Bu uygulama, ilkeleri en iyi sağlayan sistem demokrasiyse insanları onunla yöneteceksiniz demektir. Dindar bir adam dinden ilkeler alır ve o ilkelerle siyaset yapar, dinden ilkeler alır ve o ilkelerle ticaret yapar… Peygamber bir gün pazarda gezerken elini çuvala daldırır, bakar içindekiler çürük. “Bizi aldatan bizden değildir.” der. Din insan yaşamı için bu kadar sadece ama bir o kadar da ciddi sonuçlar doğuran önermelerde bulunur.

Din hayata dokunmalıdır

Kuran tepeden tırnağa ahlak kitabıdır, hukuk kitabı değildir. Kur’an’da yapılacaklar ve yapılmayacaklar şeklinde bir liste oluştursanız birkaç sayfayı geçmez. Ama her bir ayetin derununda hayata kaynaklık eden, insan ilişkilerini düzenleyen bir ahlaki referans bulunur. Hz. Peygamber vefat ettiğinde arkasında adı konulmuş bir siyasal sistem bırakmadı. Çünkü toplumu ilgilendiren bir meselede toplumun kendi kararını kendisi vermesi gerekir. Bazen soruyorlar, “Dinimiz laiklikle bağdaşır mı?” diye. Bizim, dinimizi herhangi bir sistemle bağdaştırma gibi bir derdimiz olamaz: Çünkü, Kur’an’ın insanlar arasında öngördüğü ilişki biçimi, başka dinlerin başka sistemlerin insana olan yaklaşımından çok daha hümanist ve çok daha tolore edicidir. Mekke fethedildikten sonra müşrikler Peygamber’e gelip kendi putları için hac yapmak istediklerini söylerler. Maide Suresi’nin 2. ayet’i bu konuda Kur’an’ın farkını ortaya koyuyor. Diyor ki, “Kendi rablerinin rızası için kabeye tavaf etmeye gelenlere ilişmeyin.” Yani, Kur’an’ın öngördüğü sistem laikliği aşan bir ilişkiler ağı ön görmektedir.

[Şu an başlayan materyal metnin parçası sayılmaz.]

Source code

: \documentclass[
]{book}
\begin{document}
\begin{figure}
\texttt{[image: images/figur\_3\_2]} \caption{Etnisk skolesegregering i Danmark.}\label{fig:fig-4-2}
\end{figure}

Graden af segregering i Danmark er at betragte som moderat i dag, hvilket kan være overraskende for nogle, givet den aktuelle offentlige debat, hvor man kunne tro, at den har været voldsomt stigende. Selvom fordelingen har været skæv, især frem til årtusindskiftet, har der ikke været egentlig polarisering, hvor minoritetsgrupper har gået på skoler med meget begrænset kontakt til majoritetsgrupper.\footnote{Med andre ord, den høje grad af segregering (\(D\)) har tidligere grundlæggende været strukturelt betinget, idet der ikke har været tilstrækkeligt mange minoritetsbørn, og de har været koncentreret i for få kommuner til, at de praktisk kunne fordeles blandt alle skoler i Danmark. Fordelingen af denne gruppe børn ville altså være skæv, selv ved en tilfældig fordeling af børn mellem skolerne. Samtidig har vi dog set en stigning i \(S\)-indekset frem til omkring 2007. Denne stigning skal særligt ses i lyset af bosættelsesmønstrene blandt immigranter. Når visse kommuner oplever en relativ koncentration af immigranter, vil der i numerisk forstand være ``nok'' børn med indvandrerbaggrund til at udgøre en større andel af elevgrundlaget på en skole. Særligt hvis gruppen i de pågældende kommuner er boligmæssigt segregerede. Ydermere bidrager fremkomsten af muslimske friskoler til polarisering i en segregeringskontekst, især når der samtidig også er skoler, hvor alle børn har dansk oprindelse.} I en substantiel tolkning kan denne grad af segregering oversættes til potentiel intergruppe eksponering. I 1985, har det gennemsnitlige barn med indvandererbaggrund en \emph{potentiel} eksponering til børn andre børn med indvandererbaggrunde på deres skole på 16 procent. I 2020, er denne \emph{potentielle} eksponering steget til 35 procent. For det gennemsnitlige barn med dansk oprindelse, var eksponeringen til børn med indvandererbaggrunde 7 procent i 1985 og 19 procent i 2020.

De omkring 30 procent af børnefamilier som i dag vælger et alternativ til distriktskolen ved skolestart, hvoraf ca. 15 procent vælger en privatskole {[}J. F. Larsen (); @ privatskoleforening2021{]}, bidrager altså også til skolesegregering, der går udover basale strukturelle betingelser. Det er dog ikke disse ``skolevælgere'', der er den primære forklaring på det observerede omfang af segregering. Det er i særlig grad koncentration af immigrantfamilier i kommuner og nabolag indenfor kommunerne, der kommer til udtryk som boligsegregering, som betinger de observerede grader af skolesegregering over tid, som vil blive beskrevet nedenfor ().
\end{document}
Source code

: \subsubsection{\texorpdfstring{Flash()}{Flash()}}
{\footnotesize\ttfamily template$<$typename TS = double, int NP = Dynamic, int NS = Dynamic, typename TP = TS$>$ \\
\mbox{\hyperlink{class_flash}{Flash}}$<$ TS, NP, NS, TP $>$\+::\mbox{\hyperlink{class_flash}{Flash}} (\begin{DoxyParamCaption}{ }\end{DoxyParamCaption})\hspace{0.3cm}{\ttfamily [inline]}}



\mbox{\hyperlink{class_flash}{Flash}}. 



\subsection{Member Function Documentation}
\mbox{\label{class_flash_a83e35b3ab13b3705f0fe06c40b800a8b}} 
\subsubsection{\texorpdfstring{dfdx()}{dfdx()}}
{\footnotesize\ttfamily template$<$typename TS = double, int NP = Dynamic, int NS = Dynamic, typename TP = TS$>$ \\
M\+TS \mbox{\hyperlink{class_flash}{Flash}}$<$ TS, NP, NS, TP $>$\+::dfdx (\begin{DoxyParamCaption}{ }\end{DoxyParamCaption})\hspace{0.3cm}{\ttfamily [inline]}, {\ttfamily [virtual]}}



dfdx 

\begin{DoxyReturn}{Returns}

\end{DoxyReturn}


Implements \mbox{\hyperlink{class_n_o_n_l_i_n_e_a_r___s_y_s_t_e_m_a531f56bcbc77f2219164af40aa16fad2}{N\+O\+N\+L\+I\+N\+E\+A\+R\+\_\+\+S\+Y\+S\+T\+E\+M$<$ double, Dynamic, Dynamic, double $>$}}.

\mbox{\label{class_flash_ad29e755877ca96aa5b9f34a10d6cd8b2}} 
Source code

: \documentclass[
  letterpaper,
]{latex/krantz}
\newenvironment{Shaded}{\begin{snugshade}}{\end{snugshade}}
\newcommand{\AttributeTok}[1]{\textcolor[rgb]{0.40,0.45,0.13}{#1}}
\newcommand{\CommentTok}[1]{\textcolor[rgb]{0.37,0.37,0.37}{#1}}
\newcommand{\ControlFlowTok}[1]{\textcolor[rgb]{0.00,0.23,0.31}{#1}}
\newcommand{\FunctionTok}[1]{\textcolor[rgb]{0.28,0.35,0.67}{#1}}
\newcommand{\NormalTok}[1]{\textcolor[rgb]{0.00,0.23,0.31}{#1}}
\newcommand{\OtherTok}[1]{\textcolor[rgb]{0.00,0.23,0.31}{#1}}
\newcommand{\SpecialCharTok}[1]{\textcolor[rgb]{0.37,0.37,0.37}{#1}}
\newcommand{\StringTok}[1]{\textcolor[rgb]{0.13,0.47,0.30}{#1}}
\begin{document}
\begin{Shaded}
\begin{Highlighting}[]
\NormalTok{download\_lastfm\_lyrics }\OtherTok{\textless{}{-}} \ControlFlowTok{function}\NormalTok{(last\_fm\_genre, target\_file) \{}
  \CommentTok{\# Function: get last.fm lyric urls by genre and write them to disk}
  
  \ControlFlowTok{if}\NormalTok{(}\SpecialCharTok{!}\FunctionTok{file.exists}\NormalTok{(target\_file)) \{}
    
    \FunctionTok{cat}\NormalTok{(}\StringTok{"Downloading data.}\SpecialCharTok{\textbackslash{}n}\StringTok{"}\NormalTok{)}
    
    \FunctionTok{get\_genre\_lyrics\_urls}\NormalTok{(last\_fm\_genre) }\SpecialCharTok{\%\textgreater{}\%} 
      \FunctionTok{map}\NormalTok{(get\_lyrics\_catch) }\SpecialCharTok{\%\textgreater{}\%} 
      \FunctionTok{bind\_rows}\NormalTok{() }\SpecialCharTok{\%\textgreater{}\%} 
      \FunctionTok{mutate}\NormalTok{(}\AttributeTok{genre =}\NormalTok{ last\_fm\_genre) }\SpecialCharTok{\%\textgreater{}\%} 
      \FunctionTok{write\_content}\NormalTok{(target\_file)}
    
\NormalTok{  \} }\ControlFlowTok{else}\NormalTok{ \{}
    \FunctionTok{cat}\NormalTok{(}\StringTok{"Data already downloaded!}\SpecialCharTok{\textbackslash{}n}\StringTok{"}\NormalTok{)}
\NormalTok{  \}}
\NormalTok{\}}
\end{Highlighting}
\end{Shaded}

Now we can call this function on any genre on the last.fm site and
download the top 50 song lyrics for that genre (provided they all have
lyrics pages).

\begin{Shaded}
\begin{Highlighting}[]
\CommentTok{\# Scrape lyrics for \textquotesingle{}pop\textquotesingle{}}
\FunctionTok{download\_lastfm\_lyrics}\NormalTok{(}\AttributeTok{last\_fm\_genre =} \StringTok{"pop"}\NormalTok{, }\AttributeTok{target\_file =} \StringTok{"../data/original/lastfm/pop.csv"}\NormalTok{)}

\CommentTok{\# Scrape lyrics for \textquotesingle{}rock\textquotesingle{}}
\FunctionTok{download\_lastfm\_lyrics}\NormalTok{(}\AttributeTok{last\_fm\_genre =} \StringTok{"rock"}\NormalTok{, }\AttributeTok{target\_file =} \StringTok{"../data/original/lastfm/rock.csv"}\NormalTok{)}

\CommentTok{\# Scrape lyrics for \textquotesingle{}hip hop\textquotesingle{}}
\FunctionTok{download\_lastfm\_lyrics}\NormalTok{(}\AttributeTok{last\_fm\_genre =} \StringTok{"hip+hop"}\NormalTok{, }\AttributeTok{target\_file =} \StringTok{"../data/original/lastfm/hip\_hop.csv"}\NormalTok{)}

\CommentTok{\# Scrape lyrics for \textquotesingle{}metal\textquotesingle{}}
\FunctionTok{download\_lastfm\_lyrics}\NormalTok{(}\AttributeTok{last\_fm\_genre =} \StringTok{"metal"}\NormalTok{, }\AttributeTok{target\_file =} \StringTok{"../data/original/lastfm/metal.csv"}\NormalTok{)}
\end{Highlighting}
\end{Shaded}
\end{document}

İslam İlimlerinin Medeniyet Kurmadaki Rolü

Gerçek dünyalar ve mümkün dünyalar diye bir ayrım vardır. Gerçek dünya, evrene ait olan, bizden bağımsız olarak meydana gelen her şeydir. Güneş her gün doğar. Bu bir gerçektir. Mümkün dünyalar ise bizimle alakalı, bize bağlı olarak meydana gelen şeylerdir. Çorak bir arazi onunla ilgilenilmediği sürece çoraktır, fakat oranın ekilebilir bir araziye dönmesi mümkündür. Allah bizi bu mümkün dünyalar içerisinde aktif bir fail olarak görevlendirmiştir. Buna emaneti yüklemek demiştir. Kur’an bizden dünyayı imar edecek insanlar olarak bahsediyor. Ümran da aynı kökten gelir. Türkçeye uygarlık olarak çevirdiğimiz ümran, ömür sürmeye değer yer, mekân anlamındadır. İnsanın kendi potansiyellerini mümkün olduğu kadar aktüel hale getireceği, yani hiçbir engele takılmadan sözünü söyleyebileceği ya da işini yapabileceği bir mekândır medeniyetin olduğu yer. Hakikatin peşinden gidebileceğiniz yerdir. Dini geleneklerde yeni bir şey söyleyeceğiniz zaman karşınıza; “Bu konuda Gazali şöyle demiş veya bu konuda ulema şöyle icma etmiş.” ifadeleri çıkar. Bir konuda dönemin âlimleri icma ettilerse o konu kapanmış olarak görülür. Yanlıştır. Oysa şu 2 ayet her zaman farklı fikirlere açık olmayı tavsiye etmektedir. “ Her bilenin üzerinde bir başka bilen vardır” (Yusuf 76).
“Biz bir ayet gönderirsek ya da bir ayet gösterirsek, daha önceki kızkardeşlerinden daha büyük olur.” (Zuhruf 48) ayeti de, sonradan gelen kitaplar, sonradan gelen zihinler, sonradan gelenler daha öncekilerden daha büyüktür, imasında bulunur. En azından böyle bir hedef gösterir. Kur’an ayetlerini faktüel olarak okumamalı, onlara değer yüklemeliyiz. Buradan daha büyük olmaya gayret etsinler, gayret etmelidirler mesajını almalıyız. Bu ayetten tarihin düz çizgisel olarak ilerlediği ve gittikçe daha da gelişen bir hale dönüştüğü sonucuna varabiliriz. İyiye eviriliyor demek, iyi evirilmesi için elimizden geleni yapmamız gerek demektir. Dünya gerçek ve mümkün dünyalardan oluştuğuna göre kendi haline bıraktığımızda hiçbir şey olmayacağı açıktır. Oysa “Allah her gün bir iştedir” (Rahman, 29). Sürekli aktiftir. Aktiflik bir tür Allah’ı taklittir. Var olmak, hayatta yer tutmak ve arkada iz bırakmak isteyenlerin yapacağı şey budur. Ancak böylelerinin önden gönderdikleri ve bu gönderilenlerin arkada bıraktığı izleri kayda değerdir (Ya-Sin, 12).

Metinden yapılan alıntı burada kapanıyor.